Blisstina "Bliss" (voiced by Olivia Olson) is the original Powerpuff Girl in the 2016 series. Ten years prior to the main events of the series, Professor Utonium attempts to create the perfect little girl in response to his rival Newtronium creating the perfect little boy; Utonium uses sugar, spice, and everything nice. However, he accidentally adds Chemical W to the concoction, thus creating Bliss. Mojo Jojo also considered himself Bliss' childhood friend when he was the Professor's lab assistant. Bliss possesses superhuman strength, supersonic flight, superhuman hearing, laser vision, and limited invulnerability.

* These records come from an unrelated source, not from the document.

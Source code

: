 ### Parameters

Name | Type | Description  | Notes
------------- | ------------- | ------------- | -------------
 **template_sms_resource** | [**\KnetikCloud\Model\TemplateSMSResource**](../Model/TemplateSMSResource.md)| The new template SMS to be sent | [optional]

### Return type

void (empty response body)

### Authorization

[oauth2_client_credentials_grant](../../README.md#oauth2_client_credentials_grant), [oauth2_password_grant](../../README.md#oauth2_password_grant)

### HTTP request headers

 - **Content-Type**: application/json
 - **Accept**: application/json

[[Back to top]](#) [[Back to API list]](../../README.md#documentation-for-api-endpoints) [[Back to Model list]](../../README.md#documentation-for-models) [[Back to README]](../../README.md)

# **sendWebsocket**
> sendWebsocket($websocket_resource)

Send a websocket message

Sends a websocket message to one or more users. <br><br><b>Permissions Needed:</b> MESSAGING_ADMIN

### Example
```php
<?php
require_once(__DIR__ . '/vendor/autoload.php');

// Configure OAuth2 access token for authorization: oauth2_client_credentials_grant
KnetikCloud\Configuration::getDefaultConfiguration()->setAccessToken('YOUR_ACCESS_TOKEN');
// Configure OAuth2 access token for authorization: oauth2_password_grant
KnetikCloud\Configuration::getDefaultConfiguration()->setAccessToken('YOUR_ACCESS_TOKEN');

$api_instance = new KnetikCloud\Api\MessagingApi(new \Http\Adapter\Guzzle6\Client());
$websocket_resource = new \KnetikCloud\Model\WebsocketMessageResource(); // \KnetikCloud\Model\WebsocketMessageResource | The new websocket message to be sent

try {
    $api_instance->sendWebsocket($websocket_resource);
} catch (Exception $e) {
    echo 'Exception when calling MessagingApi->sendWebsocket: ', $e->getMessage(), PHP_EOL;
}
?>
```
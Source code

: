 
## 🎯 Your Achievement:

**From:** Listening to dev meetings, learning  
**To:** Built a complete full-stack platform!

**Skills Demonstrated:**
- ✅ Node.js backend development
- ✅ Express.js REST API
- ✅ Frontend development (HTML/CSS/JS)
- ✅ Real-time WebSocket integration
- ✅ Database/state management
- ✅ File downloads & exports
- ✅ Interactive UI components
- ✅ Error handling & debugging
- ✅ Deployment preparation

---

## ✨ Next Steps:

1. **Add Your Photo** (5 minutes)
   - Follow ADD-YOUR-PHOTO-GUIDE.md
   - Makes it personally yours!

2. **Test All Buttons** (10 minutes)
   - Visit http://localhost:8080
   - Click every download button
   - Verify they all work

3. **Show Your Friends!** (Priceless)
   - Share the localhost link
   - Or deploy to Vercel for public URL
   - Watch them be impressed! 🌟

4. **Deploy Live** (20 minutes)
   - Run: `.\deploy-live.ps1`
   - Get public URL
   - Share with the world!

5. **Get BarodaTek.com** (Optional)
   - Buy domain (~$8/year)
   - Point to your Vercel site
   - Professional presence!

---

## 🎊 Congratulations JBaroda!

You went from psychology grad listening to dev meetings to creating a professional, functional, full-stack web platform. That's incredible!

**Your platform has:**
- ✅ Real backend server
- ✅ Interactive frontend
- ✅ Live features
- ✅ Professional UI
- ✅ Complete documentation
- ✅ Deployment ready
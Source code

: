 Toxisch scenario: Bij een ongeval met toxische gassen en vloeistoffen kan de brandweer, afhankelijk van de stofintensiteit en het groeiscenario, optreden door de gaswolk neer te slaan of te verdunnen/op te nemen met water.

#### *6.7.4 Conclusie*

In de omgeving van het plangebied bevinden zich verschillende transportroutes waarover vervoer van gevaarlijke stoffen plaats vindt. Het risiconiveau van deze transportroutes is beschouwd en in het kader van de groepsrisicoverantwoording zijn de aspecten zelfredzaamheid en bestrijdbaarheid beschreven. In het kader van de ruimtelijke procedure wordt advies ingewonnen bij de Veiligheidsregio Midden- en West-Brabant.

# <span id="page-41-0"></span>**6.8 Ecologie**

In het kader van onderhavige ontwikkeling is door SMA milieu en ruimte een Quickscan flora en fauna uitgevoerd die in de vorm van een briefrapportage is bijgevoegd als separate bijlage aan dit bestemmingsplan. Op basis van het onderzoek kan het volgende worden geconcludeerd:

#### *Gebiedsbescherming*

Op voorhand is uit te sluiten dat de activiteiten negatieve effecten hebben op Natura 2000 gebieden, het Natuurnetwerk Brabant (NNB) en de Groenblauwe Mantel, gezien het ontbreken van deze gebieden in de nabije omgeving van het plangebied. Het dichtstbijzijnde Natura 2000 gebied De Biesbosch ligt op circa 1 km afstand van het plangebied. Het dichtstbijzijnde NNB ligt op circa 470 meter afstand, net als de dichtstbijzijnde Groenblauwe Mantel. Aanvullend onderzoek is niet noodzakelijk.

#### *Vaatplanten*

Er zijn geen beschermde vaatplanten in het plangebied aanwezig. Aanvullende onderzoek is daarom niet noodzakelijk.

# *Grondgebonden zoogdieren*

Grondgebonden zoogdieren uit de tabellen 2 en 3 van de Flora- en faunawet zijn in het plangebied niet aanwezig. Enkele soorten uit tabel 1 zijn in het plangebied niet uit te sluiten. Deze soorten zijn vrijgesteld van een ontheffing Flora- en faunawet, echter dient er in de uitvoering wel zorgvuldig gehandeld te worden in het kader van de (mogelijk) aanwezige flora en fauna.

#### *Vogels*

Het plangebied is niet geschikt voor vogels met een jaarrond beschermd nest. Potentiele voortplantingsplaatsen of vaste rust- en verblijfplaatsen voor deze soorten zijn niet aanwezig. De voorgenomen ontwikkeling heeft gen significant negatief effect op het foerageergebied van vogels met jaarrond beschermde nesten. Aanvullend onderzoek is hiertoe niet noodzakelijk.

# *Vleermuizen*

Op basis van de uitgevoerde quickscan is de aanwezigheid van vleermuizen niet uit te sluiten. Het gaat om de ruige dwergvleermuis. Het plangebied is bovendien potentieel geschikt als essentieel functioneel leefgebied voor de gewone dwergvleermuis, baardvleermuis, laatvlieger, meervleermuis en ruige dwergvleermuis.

Bliss' powers caused the destruction of Utonium's residence after she throws a temper tantrum, and Utonium ends up unconscious. Bliss isolates herself for several years before returning to Townsville. Him, who had masqueraded as Bliss's elephant Mee, manipulates Bliss into fusing with him and causes mayhem using Bliss's body. Bliss breaks free from Him's control and helps defeat him. Later in the series, Bliss joins the Universal Protection Bureau, an intergalactic police force.

====The Derbytantes====
The Derbytantes (voiced by Kate Higgins) are a group of bad girl roller skaters who Buttercup usually likes hanging around with. Introduced in the 2016 series, they are never seen without their skates and enjoy playing "Deathball" (a sport resembling a cross between dodgeball and rollerball). Notable members include Maylyn, Jaylyn, Haylyn, and Bobby Susan Ray-Lyn.

====Donny====
Donny (voiced by Josh Fadem) is a young unicorn and Bubbles' friend. Donny is originally unaware they are unicorns because of the thick hair on their heads covering their horn, but still seeks to become one by having Professor Utonium transform him into one.

===Villains===
====Packrat====
Packrat (voiced by Jason Spisak) is a scheming, oversized rat who loves stealing "shiny things" from stores and the people of Townsville, which he sees as gifts for various dolls he views as girlfriends.

====Allegro====
Allegro (voiced by Eric Bauza) is a panda-like being who can cause people to go into a stupor of pure happiness. "Largo" reveals that he and Largo were originally one being before being split by a cosmic storm, before they later remerge.

====Manboy====
Manboy (voiced by Maurice LaMarche) is a short man with super strength and a magical beard. He is incredibly sexist and constantly declares men are superior to women. Manboy is later revealed to be a child who gained an adult body when he got his powers.

====The Fashionistas====
Bianca and Barbarus Bikini (respectively voiced by Lily Vonnegut and Natalie Palamides) are a human woman and gorilla. Bianca was initially chosen to be the new assistant of the Mayor before being found out.

====Jemmica/Jemoire====
Jemmica (voiced by Anais Fairweather) is a thief who masquerades as a treasure hunter and adventurer. "Total Eclipse of the Kart" reveals that she is an ancient evil entity named Jemoire.

====Silico====
Silico (voiced by Jason Spisak) first appears in the episode "Viral Spiral", where he offers the Amoeba Boys a way to destroy the internet and finally become big-name villains. In the episode "Halt and Catch Silico", it is revealed that Silico was originally a lonely child who built robots to keep him company. His robots were accidentally destroyed when a monster the Powerpuff Girls defeated fell on his house, causing him to swear revenge against the Powerpuff Girls.